SOURCE DATA Start Marker

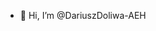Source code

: - 👋 Hi, I’m @DariuszDoliwa-AEH


<!---
DariuszDoliwa-AEH/DariuszDoliwa-AEH is a ✨ special ✨ repository because its `README.md` (this file) appears on your GitHub profile.
You can click the Preview link to take a look at your changes.
--->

SOURCE DATA End Marker

(TASK GOAL): Copy down each line in the entries that has the word "your".

(RESULT OF THE TASK):
DariuszDoliwa-AEH/DariuszDoliwa-AEH is a ✨ special ✨ repository because its `README.md` (this file) appears on your GitHub profile.
You can click the Preview link to take a look at your changes.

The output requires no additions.